== RECORD SET
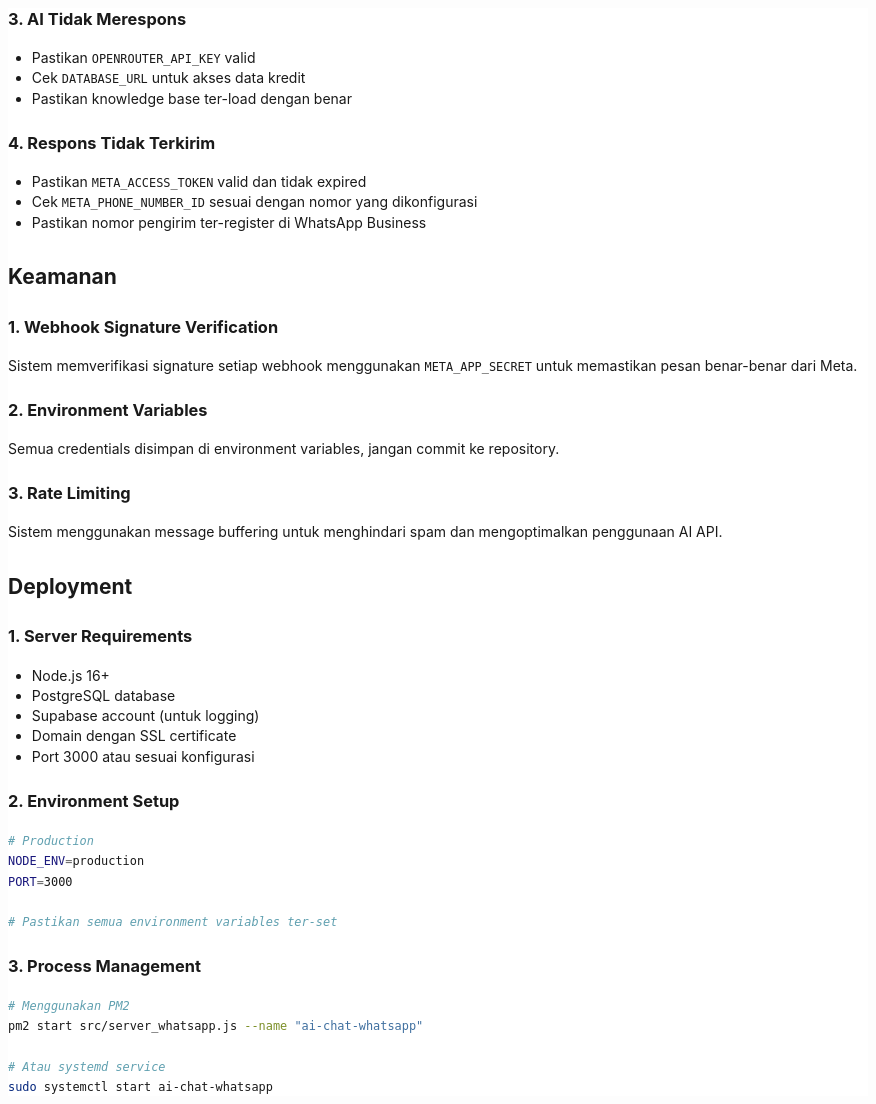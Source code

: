 ### 3. **AI Tidak Merespons**

- Pastikan `OPENROUTER_API_KEY` valid
- Cek `DATABASE_URL` untuk akses data kredit
- Pastikan knowledge base ter-load dengan benar

### 4. **Respons Tidak Terkirim**

- Pastikan `META_ACCESS_TOKEN` valid dan tidak expired
- Cek `META_PHONE_NUMBER_ID` sesuai dengan nomor yang dikonfigurasi
- Pastikan nomor pengirim ter-register di WhatsApp Business

## Keamanan

### 1. **Webhook Signature Verification**

Sistem memverifikasi signature setiap webhook menggunakan `META_APP_SECRET` untuk memastikan pesan benar-benar dari Meta.

### 2. **Environment Variables**

Semua credentials disimpan di environment variables, jangan commit ke repository.

### 3. **Rate Limiting**

Sistem menggunakan message buffering untuk menghindari spam dan mengoptimalkan penggunaan AI API.

## Deployment

### 1. **Server Requirements**

- Node.js 16+
- PostgreSQL database
- Supabase account (untuk logging)
- Domain dengan SSL certificate
- Port 3000 atau sesuai konfigurasi

### 2. **Environment Setup**

```bash
# Production
NODE_ENV=production
PORT=3000

# Pastikan semua environment variables ter-set
```

### 3. **Process Management**

```bash
# Menggunakan PM2
pm2 start src/server_whatsapp.js --name "ai-chat-whatsapp"

# Atau systemd service
sudo systemctl start ai-chat-whatsapp
```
====
* [WHAT YOU ARE ASKED TO DO] Go through the listing above and retype each line exactly, apart from the pictures.

* [RESPONSE AREA]
Source code

: ### 3. **AI Tidak Merespons**

- Pastikan `OPENROUTER_API_KEY` valid
- Cek `DATABASE_URL` untuk akses data kredit
- Pastikan knowledge base ter-load dengan benar

### 4. **Respons Tidak Terkirim**

- Pastikan `META_ACCESS_TOKEN` valid dan tidak expired
- Cek `META_PHONE_NUMBER_ID` sesuai dengan nomor yang dikonfigurasi
- Pastikan nomor pengirim ter-register di WhatsApp Business

## Keamanan

### 1. **Webhook Signature Verification**

Sistem memverifikasi signature setiap webhook menggunakan `META_APP_SECRET` untuk memastikan pesan benar-benar dari Meta.

### 2. **Environment Variables**

Semua credentials disimpan di environment variables, jangan commit ke repository.

### 3. **Rate Limiting**

Sistem menggunakan message buffering untuk menghindari spam dan mengoptimalkan penggunaan AI API.

## Deployment

### 1. **Server Requirements**

- Node.js 16+
- PostgreSQL database
- Supabase account (untuk logging)
- Domain dengan SSL certificate
- Port 3000 atau sesuai konfigurasi

### 2. **Environment Setup**

```bash
# Production
NODE_ENV=production
PORT=3000

# Pastikan semua environment variables ter-set
```

### 3. **Process Management**

```bash
# Menggunakan PM2
pm2 start src/server_whatsapp.js --name "ai-chat-whatsapp"

# Atau systemd service
sudo systemctl start ai-chat-whatsapp
```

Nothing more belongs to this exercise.